==== Source material ====
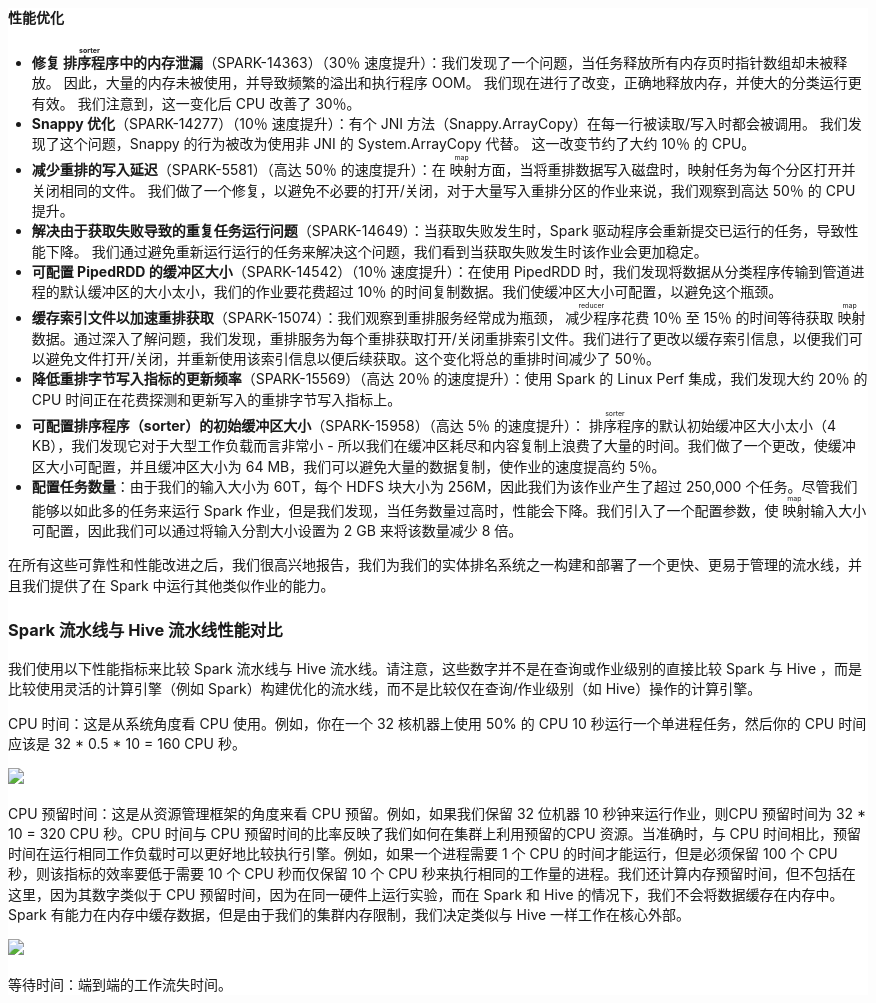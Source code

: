 
#### 性能优化


* **修复<ruby> 排序程序 <rp>  （ </rp> <rt>  sorter </rt> <rp>  ） </rp></ruby>中的内存泄漏**（SPARK-14363）（30％ 速度提升）：我们发现了一个问题，当任务释放所有内存页时指针数组却未被释放。 因此，大量的内存未被使用，并导致频繁的溢出和执行程序 OOM。 我们现在进行了改变，正确地释放内存，并使大的分类运行更有效。 我们注意到，这一变化后 CPU 改善了 30％。
* **Snappy 优化**（SPARK-14277）（10％ 速度提升）：有个 JNI 方法（Snappy.ArrayCopy）在每一行被读取/写入时都会被调用。 我们发现了这个问题，Snappy 的行为被改为使用非 JNI 的 System.ArrayCopy 代替。 这一改变节约了大约 10％ 的 CPU。
* **减少重排的写入延迟**（SPARK-5581）（高达 50％ 的速度提升）：在<ruby> 映射 <rp>  （ </rp> <rt>  map </rt> <rp>  ） </rp></ruby>方面，当将重排数据写入磁盘时，映射任务为每个分区打开并关闭相同的文件。 我们做了一个修复，以避免不必要的打开/关闭，对于大量写入重排分区的作业来说，我们观察到高达 50％ 的 CPU 提升。
* **解决由于获取失败导致的重复任务运行问题**（SPARK-14649）：当获取失败发生时，Spark 驱动程序会重新提交已运行的任务，导致性能下降。 我们通过避免重新运行运行的任务来解决这个问题，我们看到当获取失败发生时该作业会更加稳定。
* **可配置 PipedRDD 的缓冲区大小**（SPARK-14542）（10％ 速度提升）：在使用 PipedRDD 时，我们发现将数据从分类程序传输到管道进程的默认缓冲区的大小太小，我们的作业要花费超过 10％ 的时间复制数据。我们使缓冲区大小可配置，以避免这个瓶颈。
* **缓存索引文件以加速重排获取**（SPARK-15074）：我们观察到重排服务经常成为瓶颈，<ruby> 减少程序 <rp>  （ </rp> <rt>  reducer </rt> <rp>  ） </rp></ruby>花费 10％ 至 15％ 的时间等待获取<ruby> 映射 <rp>  （ </rp> <rt>  map </rt> <rp>  ） </rp></ruby>数据。通过深入了解问题，我们发现，重排服务为每个重排获取打开/关闭重排索引文件。我们进行了更改以缓存索引信息，以便我们可以避免文件打开/关闭，并重新使用该索引信息以便后续获取。这个变化将总的重排时间减少了 50％。
* **降低重排字节写入指标的更新频率**（SPARK-15569）（高达 20％ 的速度提升）：使用 Spark 的 Linux Perf 集成，我们发现大约 20％ 的 CPU 时间正在花费探测和更新写入的重排字节写入指标上。
* **可配置排序程序（sorter）的初始缓冲区大小**（SPARK-15958）（高达 5％ 的速度提升）：<ruby> 排序程序 <rp>  （ </rp> <rt>  sorter </rt> <rp>  ） </rp></ruby>的默认初始缓冲区大小太小（4 KB），我们发现它对于大型工作负载而言非常小 - 所以我们在缓冲区耗尽和内容复制上浪费了大量的时间。我们做了一个更改，使缓冲区大小可配置，并且缓冲区大小为 64 MB，我们可以避免大量的数据复制，使作业的速度提高约 5％。
* **配置任务数量**：由于我们的输入大小为 60T，每个 HDFS 块大小为 256M，因此我们为该作业产生了超过 250,000 个任务。尽管我们能够以如此多的任务来运行 Spark 作业，但是我们发现，当任务数量过高时，性能会下降。我们引入了一个配置参数，使<ruby> 映射 <rp>  （ </rp> <rt>  map </rt> <rp>  ） </rp></ruby>输入大小可配置，因此我们可以通过将输入分割大小设置为 2 GB 来将该数量减少 8 倍。


在所有这些可靠性和性能改进之后，我们很高兴地报告，我们为我们的实体排名系统之一构建和部署了一个更快、更易于管理的流水线，并且我们提供了在 Spark 中运行其他类似作业的能力。


### Spark 流水线与 Hive 流水线性能对比


我们使用以下性能指标来比较 Spark 流水线与 Hive 流水线。请注意，这些数字并不是在查询或作业级别的直接比较 Spark 与 Hive ，而是比较使用灵活的计算引擎（例如 Spark）构建优化的流水线，而不是比较仅在查询/作业级别（如 Hive）操作的计算引擎。


CPU 时间：这是从系统角度看 CPU 使用。例如，你在一个 32 核机器上使用 50% 的 CPU 10 秒运行一个单进程任务，然后你的 CPU 时间应该是 32 \* 0.5 \* 10 = 160 CPU 秒。


![](/data/attachment/album/201706/23/095015tmh7zhdjlxlhafyz.jpg)


CPU 预留时间：这是从资源管理框架的角度来看 CPU 预留。例如，如果我们保留 32 位机器 10 秒钟来运行作业，则CPU 预留时间为 32 \* 10 = 320 CPU 秒。CPU 时间与 CPU 预留时间的比率反映了我们如何在集群上利用预留的CPU 资源。当准确时，与 CPU 时间相比，预留时间在运行相同工作负载时可以更好地比较执行引擎。例如，如果一个进程需要 1 个 CPU 的时间才能运行，但是必须保留 100 个 CPU 秒，则该指标的效率要低于需要 10 个 CPU 秒而仅保留 10 个 CPU 秒来执行相同的工作量的进程。我们还计算内存预留时间，但不包括在这里，因为其数字类似于 CPU 预留时间，因为在同一硬件上运行实验，而在 Spark 和 Hive 的情况下，我们不会将数据缓存在内存中。Spark 有能力在内存中缓存数据，但是由于我们的集群内存限制，我们决定类似与 Hive 一样工作在核心外部。


![](/data/attachment/album/201706/23/095046a9gbp9q98gqo939g.jpg)


等待时间：端到端的工作流失时间。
====
• [Exercise] Every line of the data that includes the word "attachment" should be copied.

• [Answer to this exercise]
![](/data/attachment/album/201706/23/095015tmh7zhdjlxlhafyz.jpg)
![](/data/attachment/album/201706/23/095046a9gbp9q98gqo939g.jpg)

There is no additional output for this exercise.